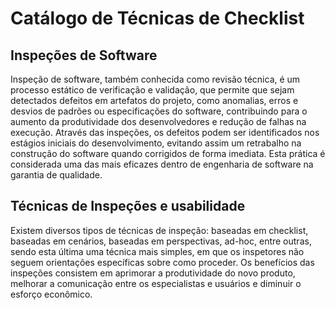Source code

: # Catálogo de Técnicas de Checklist


## Inspeções de Software

Inspeção de software, também conhecida como revisão técnica, é um processo estático de
verificação e validação, que permite que sejam detectados defeitos em artefatos do projeto,
como anomalias, erros e desvios de padrões ou especificações do software, contribuindo para
o aumento da produtividade dos desenvolvedores e redução de falhas na execução. Através
das inspeções, os defeitos podem ser identificados nos estágios iniciais do desenvolvimento,
evitando assim um retrabalho na construção do software quando corrigidos de forma imediata. 
Esta prática é considerada uma das mais eficazes dentro de engenharia de software na
garantia de qualidade.

## Técnicas de Inspeções e usabilidade 

Existem diversos tipos de técnicas de inspeção: baseadas em checklist, baseadas em cenários, baseadas em perspectivas, ad-hoc, entre outras, sendo esta última uma técnica mais simples, em que os inspetores não seguem orientações específicas sobre como proceder. Os benefícios das inspeções consistem em aprimorar a produtividade do novo produto, melhorar a comunicação entre os especialistas e usuários e diminuir o esforço econômico.
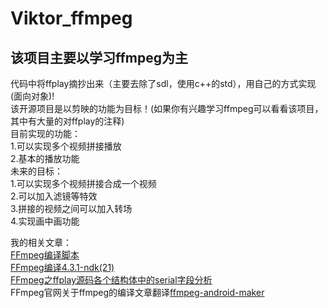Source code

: Viktor_ffmpeg
=======
该项目主要以学习ffmpeg为主<br>
----
代码中将ffplay摘抄出来（主要去除了sdl，使用c++的std），用自己的方式实现(面向对象)!<br>
该开源项目是以剪映的功能为目标！(如果你有兴趣学习ffmpeg可以看看该项目，其中有大量的对ffplay的注释)<br>
目前实现的功能：<br>
1.可以实现多个视频拼接播放<br>
2.基本的播放功能<br>
未来的目标：<br>
1.可以实现多个视频拼接合成一个视频<br>
2.可以加入滤镜等特效<br>
3.拼接的视频之间可以加入转场<br>
4.实现画中画功能<br>

我的相关文章：<br>
[FFmpeg编译脚本](https://github.com/rainmeterLotus/ffmpeg-android-custom)<br>
[FFmpeg编译4.3.1-ndk(21)](https://www.jianshu.com/p/db5ea587facc)<br>
[FFmpeg之ffplay源码各个结构体中的serial字段分析](https://www.jianshu.com/p/8312e0e462ac)<br>
FFmpeg官网关于ffmpeg的编译文章翻译[ffmpeg-android-maker](https://www.jianshu.com/p/c2f58e21f671)
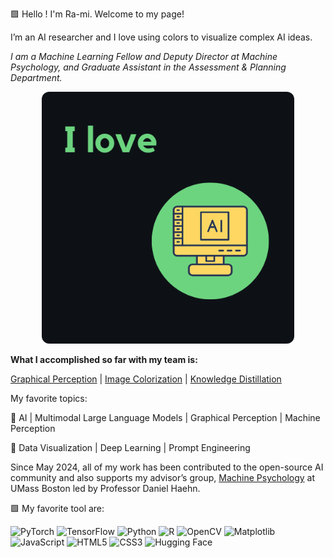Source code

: 🟩 Hello ! I'm Ra-mi. Welcome to my page! 

I’m an AI researcher and I love using colors to visualize complex AI ideas. 
  
*I am a Machine Learning Fellow and Deputy Director at Machine Psychology, and Graduate Assistant in the Assessment & Planning Department.*

<p align="center">
  <img src="https://raw.githubusercontent.com/raminguyen/raminguyen/main/rami_huu_nguyen_i_love_ai.png" alt="Rami Loves AI" width="80%" style="border-radius:12px;">
</p>

**What I accomplished so far with my team is:**

[Graphical Perception](https://raminguyen.github.io/LLMP2/) | [Image Colorization](https://github.com/raminguyen/Image-Colorization) | [Knowledge Distillation](https://github.com/raminguyen/AI_For_All)

My favorite topics:

🌟 AI | Multimodal Large Language Models | Graphical Perception | Machine Perception

🌟 Data Visualization | Deep Learning | Prompt Engineering

Since May 2024, all of my work has been contributed to the open-source AI community and also supports my advisor’s group, [Machine Psychology](https://mpsych.org/ai/) at UMass Boston led by Professor Daniel Haehn.

🟩 My favorite tool are:

<p align="left">
  <!-- ML/AI -->
  <img src="https://cdn.jsdelivr.net/gh/devicons/devicon/icons/pytorch/pytorch-original.svg" alt="PyTorch" width="48" height="48"/>
  <img src="https://cdn.jsdelivr.net/gh/devicons/devicon/icons/tensorflow/tensorflow-original.svg" alt="TensorFlow" width="48" height="48"/>
  <img src="https://cdn.jsdelivr.net/gh/devicons/devicon/icons/python/python-original.svg" alt="Python" width="48" height="48"/>
  
  <!-- Data Science -->
  <img src="https://cdn.jsdelivr.net/gh/devicons/devicon/icons/r/r-original.svg" alt="R" width="48" height="48"/>
  <img src="https://cdn.jsdelivr.net/gh/devicons/devicon/icons/opencv/opencv-original.svg" alt="OpenCV" width="48" height="48"/>
  <img src="https://cdn.jsdelivr.net/gh/devicons/devicon/icons/matplotlib/matplotlib-original.svg" alt="Matplotlib" width="48" height="48"/>
  
  <!-- Web / Tools -->
  <img src="https://cdn.jsdelivr.net/gh/devicons/devicon/icons/javascript/javascript-original.svg" alt="JavaScript" width="48" height="48"/>
  <img src="https://cdn.jsdelivr.net/gh/devicons/devicon/icons/html5/html5-original.svg" alt="HTML5" width="48" height="48"/>
  <img src="https://cdn.jsdelivr.net/gh/devicons/devicon/icons/css3/css3-original.svg" alt="CSS3" width="48" height="48"/>
  <img src="https://huggingface.co/front/assets/huggingface_logo-noborder.svg" alt="Hugging Face" width="48" height="48"/>
</p>

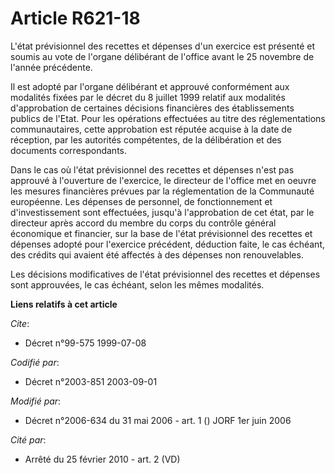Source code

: # Article R621-18

L'état prévisionnel des recettes et dépenses d'un exercice est présenté et soumis au vote de l'organe délibérant de l'office
avant le 25 novembre de l'année précédente.

Il est adopté par l'organe délibérant et approuvé conformément aux modalités fixées par le décret du 8 juillet 1999 relatif
aux modalités d'approbation de certaines décisions financières des établissements publics de l'Etat. Pour les opérations
effectuées au titre des réglementations communautaires, cette approbation est réputée acquise à la date de réception, par les
autorités compétentes, de la délibération et des documents correspondants.

Dans le cas où l'état prévisionnel des recettes et dépenses n'est pas approuvé à l'ouverture de l'exercice, le directeur de
l'office met en oeuvre les mesures financières prévues par la réglementation de la Communauté européenne. Les dépenses de
personnel, de fonctionnement et d'investissement sont effectuées, jusqu'à l'approbation de cet état, par le directeur après
accord du membre du corps du contrôle général économique et financier, sur la base de l'état prévisionnel des recettes et
dépenses adopté pour l'exercice précédent, déduction faite, le cas échéant, des crédits qui avaient été affectés à des
dépenses non renouvelables.

Les décisions modificatives de l'état prévisionnel des recettes et dépenses sont approuvées, le cas échéant, selon les mêmes
modalités.

**Liens relatifs à cet article**

_Cite_:

  - Décret n°99-575 1999-07-08

_Codifié par_:

  - Décret n°2003-851 2003-09-01

_Modifié par_:

  - Décret n°2006-634 du 31 mai 2006 - art. 1 () JORF 1er juin 2006

_Cité par_:

  - Arrêté du 25 février 2010 - art. 2 (VD)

________________________

# YOUR TASK:
What the answer needs is every line from the data above with "adopté" in it.

# ANSWER TO THIS PROBLEM:
Il est adopté par l'organe délibérant et approuvé conformément aux modalités fixées par le décret du 8 juillet 1999 relatif
dépenses adopté pour l'exercice précédent, déduction faite, le cas échéant, des crédits qui avaient été affectés à des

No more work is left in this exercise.